(Provided records begins)

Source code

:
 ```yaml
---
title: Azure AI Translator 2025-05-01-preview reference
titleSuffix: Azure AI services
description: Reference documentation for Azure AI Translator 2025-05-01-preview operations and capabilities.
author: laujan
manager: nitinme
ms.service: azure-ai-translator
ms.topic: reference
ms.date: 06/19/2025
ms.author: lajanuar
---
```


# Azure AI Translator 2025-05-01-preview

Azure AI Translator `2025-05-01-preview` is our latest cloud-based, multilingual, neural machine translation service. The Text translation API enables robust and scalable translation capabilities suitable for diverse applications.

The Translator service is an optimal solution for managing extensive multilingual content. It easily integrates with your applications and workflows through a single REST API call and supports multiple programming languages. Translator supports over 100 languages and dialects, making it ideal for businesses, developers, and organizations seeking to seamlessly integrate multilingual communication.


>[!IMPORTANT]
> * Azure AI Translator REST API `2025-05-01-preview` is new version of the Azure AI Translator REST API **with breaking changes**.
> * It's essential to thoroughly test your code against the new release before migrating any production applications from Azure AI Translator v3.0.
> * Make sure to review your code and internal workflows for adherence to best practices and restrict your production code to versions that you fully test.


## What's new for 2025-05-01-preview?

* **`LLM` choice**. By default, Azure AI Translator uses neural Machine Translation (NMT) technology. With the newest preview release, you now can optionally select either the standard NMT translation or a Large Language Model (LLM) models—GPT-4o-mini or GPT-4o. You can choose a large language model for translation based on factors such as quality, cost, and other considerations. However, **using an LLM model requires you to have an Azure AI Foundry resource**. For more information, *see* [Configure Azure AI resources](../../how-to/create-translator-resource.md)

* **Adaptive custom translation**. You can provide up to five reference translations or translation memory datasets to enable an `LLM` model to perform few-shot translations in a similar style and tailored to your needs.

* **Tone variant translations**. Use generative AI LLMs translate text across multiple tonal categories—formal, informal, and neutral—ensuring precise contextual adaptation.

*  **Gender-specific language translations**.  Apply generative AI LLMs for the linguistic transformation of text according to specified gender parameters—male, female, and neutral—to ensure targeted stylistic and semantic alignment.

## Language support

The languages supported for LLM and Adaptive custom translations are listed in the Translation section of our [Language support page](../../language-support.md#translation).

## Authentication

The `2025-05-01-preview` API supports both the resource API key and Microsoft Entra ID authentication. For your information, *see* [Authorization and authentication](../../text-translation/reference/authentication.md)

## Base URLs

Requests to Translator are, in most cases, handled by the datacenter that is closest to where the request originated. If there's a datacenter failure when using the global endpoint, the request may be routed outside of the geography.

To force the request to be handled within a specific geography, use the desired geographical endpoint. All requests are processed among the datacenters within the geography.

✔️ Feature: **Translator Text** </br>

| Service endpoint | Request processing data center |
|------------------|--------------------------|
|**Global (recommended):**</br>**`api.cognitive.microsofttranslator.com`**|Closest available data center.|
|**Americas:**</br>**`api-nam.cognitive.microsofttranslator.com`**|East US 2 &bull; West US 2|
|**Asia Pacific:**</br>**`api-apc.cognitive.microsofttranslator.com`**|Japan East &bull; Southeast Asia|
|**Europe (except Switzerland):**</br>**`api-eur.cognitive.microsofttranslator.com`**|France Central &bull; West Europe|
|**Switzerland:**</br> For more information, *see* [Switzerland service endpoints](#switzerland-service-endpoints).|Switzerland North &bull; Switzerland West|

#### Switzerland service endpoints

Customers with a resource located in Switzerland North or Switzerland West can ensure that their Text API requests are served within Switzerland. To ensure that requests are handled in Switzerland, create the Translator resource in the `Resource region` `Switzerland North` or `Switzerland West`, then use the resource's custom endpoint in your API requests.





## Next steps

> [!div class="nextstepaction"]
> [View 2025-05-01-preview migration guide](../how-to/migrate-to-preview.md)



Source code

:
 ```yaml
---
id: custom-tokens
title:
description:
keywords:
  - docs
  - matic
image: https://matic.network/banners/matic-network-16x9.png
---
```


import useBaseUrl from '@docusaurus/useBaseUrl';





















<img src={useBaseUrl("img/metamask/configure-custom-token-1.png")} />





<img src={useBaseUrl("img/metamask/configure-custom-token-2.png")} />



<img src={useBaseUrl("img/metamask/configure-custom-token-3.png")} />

(Provided records ends)

#### Aim of the exercise:
What are the lines above that hold the string "endpoints"? Copy them.

#### Final answer:
|**Switzerland:**</br> For more information, *see* [Switzerland service endpoints](#switzerland-service-endpoints).|Switzerland North &bull; Switzerland West|
#### Switzerland service endpoints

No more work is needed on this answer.